Avisha begitu antusias untuk cepat-cepat ke sana. Namun, belum juga menyeret tongkat, tangan sebelahnya dicekal oleh Arven.
"Sebelum ke sana, pake ini."
Avisha menatap benda yang ada di tangan Arven. Dan akhirnya menepuk dahi karena dia melupakan hal lain saking senangnya. "Sunblock. Untung kak Arven ingetin."
"Sebenernya di telepon tadi, Mama lo ngingetin soal ini."
Tentu saja dia sangat mengenal sang mama. Melebihi apapun, Velin lebih tahu kebutuhannya dibanding dirinya sendiri. "Iya, kalo gak pake itu, kulit Visha langsung merah-merah kena matahari dan ujungnya jadi gatel-gatel."
"Kayak kulit bayi?"
Avisha tergelak. "Bayi sama Visha kayaknya imutan Visha iya kan?" Alisnya naik turun percaya diri. Arven mendengkus, memilih tak peduli.
"Gue pakein?"
Setelah mendapat anggukan Avisha, Arven melangkah maju. Menjulang begitu tinggi di depannya. Saat cowok itu menuangkan lotion sunblock di tangan, Avisha sontak mengulurkan tangannya seperti anak kecil, yang langsung Arven bubuhi lotion di sana.
Selesai pada tangan, kini giliran wajah dan leher. Entah kenapa, Avisha tak bisa menolak apapun saat jemari lelaki itu mulai menyentuh wajahnya, mengusap dahi, pipi, kelopak mata dan terakhir pada lehernya.
Dan untuk saat ini, Avisha terlalu lama menahan napas. Merasa merinding tanpa alasan cuma karena usapan pelan itu.

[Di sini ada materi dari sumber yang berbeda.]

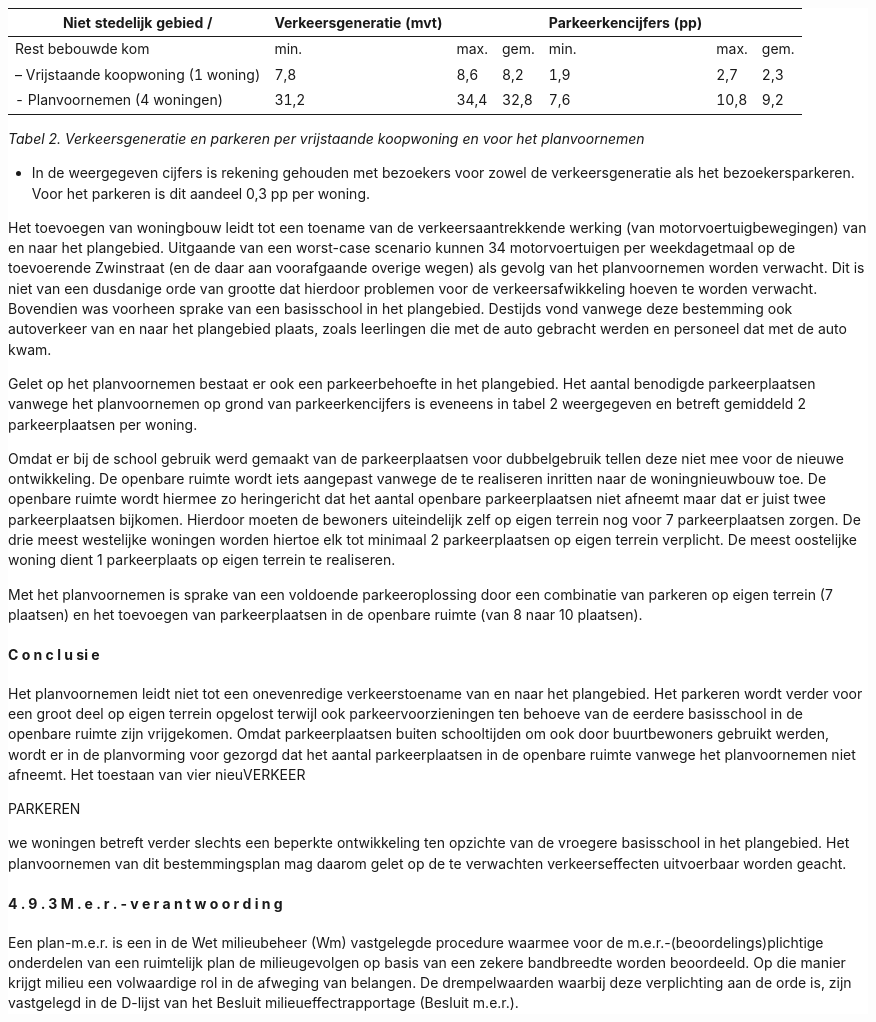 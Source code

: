 | Niet stedelijk gebied /             | Verkeersgeneratie (mvt) |      |      | Parkeerkencijfers (pp) |      |      |
|-------------------------------------|-------------------------|------|------|------------------------|------|------|
| Rest bebouwde kom                   | min.                    | max. | gem. | min.                   | max. | gem. |
| – Vrijstaande koopwoning (1 woning) | 7,8                     | 8,6  | 8,2  | 1,9                    | 2,7  | 2,3  |
| - Planvoornemen (4 woningen)        | 31,2                    | 34,4 | 32,8 | 7,6                    | 10,8 | 9,2  |

*Tabel 2. Verkeersgeneratie en parkeren per vrijstaande koopwoning en voor het planvoornemen*

* In de weergegeven cijfers is rekening gehouden met bezoekers voor zowel de verkeersgeneratie als het bezoekersparkeren. Voor het parkeren is dit aandeel 0,3 pp per woning.

Het toevoegen van woningbouw leidt tot een toename van de verkeersaantrekkende werking (van motorvoertuigbewegingen) van en naar het plangebied. Uitgaande van een worst-case scenario kunnen 34 motorvoertuigen per weekdagetmaal op de toevoerende Zwinstraat (en de daar aan voorafgaande overige wegen) als gevolg van het planvoornemen worden verwacht. Dit is niet van een dusdanige orde van grootte dat hierdoor problemen voor de verkeersafwikkeling hoeven te worden verwacht. Bovendien was voorheen sprake van een basisschool in het plangebied. Destijds vond vanwege deze bestemming ook autoverkeer van en naar het plangebied plaats, zoals leerlingen die met de auto gebracht werden en personeel dat met de auto kwam.

Gelet op het planvoornemen bestaat er ook een parkeerbehoefte in het plangebied. Het aantal benodigde parkeerplaatsen vanwege het planvoornemen op grond van parkeerkencijfers is eveneens in tabel 2 weergegeven en betreft gemiddeld 2 parkeerplaatsen per woning.

Omdat er bij de school gebruik werd gemaakt van de parkeerplaatsen voor dubbelgebruik tellen deze niet mee voor de nieuwe ontwikkeling. De openbare ruimte wordt iets aangepast vanwege de te realiseren inritten naar de woningnieuwbouw toe. De openbare ruimte wordt hiermee zo heringericht dat het aantal openbare parkeerplaatsen niet afneemt maar dat er juist twee parkeerplaatsen bijkomen. Hierdoor moeten de bewoners uiteindelijk zelf op eigen terrein nog voor 7 parkeerplaatsen zorgen. De drie meest westelijke woningen worden hiertoe elk tot minimaal 2 parkeerplaatsen op eigen terrein verplicht. De meest oostelijke woning dient 1 parkeerplaats op eigen terrein te realiseren.

Met het planvoornemen is sprake van een voldoende parkeeroplossing door een combinatie van parkeren op eigen terrein (7 plaatsen) en het toevoegen van parkeerplaatsen in de openbare ruimte (van 8 naar 10 plaatsen).

#### **C o n c l u si e**

Het planvoornemen leidt niet tot een onevenredige verkeerstoename van en naar het plangebied. Het parkeren wordt verder voor een groot deel op eigen terrein opgelost terwijl ook parkeervoorzieningen ten behoeve van de eerdere basisschool in de openbare ruimte zijn vrijgekomen. Omdat parkeerplaatsen buiten schooltijden om ook door buurtbewoners gebruikt werden, wordt er in de planvorming voor gezorgd dat het aantal parkeerplaatsen in de openbare ruimte vanwege het planvoornemen niet afneemt. Het toestaan van vier nieuVERKEER

PARKEREN

we woningen betreft verder slechts een beperkte ontwikkeling ten opzichte van de vroegere basisschool in het plangebied. Het planvoornemen van dit bestemmingsplan mag daarom gelet op de te verwachten verkeerseffecten uitvoerbaar worden geacht.

#### 4 . 9 . 3 M . e . r . - v e r a n t w o o r d i n g

Een plan-m.e.r. is een in de Wet milieubeheer (Wm) vastgelegde procedure waarmee voor de m.e.r.-(beoordelings)plichtige onderdelen van een ruimtelijk plan de milieugevolgen op basis van een zekere bandbreedte worden beoordeeld. Op die manier krijgt milieu een volwaardige rol in de afweging van belangen. De drempelwaarden waarbij deze verplichting aan de orde is, zijn vastgelegd in de D-lijst van het Besluit milieueffectrapportage (Besluit m.e.r.).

Lalu dia terbelalak saat tahu-tahu Arven berjongkok di depannya. Refleks Avisha menahan tangan Arven yang hendak menyentuh daerah kakinya.
"Visha bisa sendiri."
Karena sepertinya Avisha sudah sangat cukup merasakan dampak dari sentuhan Arven. Jika dia merasakan lagi tentu itu tidak baik bagi kerja jantungnya.
Avisha membungkuk, dan cowok itu membiarkan.
Sebenarnya ini sangat menyulitkan. Bayangkan, Avisha berdiri mengandalkan tongkat, sementara tubuhnya disuruh membungkuk untuk membubuhi lotion di kaki. Mungkin di pahanya yang terbuka itu mudah, tapi bagaimana ujung kakinya yang susah di raih tangannya.
"Bisa?"
Avisha menyerah. Untuk berulang kali melakukannya pun, dia tetap tidak bisa.
"Kak Arven aja deh yang gituin." Avisha memberikan sisa lotion di telapak tangannya, yang sempat terbuang sia-sia.
"Gue bilang apa." Arven mendengkus. Melakukan hal yang sempat tertunda. Baru juga jemari itu sedikit menyentuh kaki bawah dengkulnya, Avisha merasa seperti disengat. Secara refleks sebelah tangannya menyentuh bahu Arven.
Kakinya yang sakit cuma satu, tapi Avisha rasa kedua kakinya tak mampu menopang tubuhnya karena berubah jelly.
"Selesai." Pada suara serak Arven itu, perutnya terasa melilit.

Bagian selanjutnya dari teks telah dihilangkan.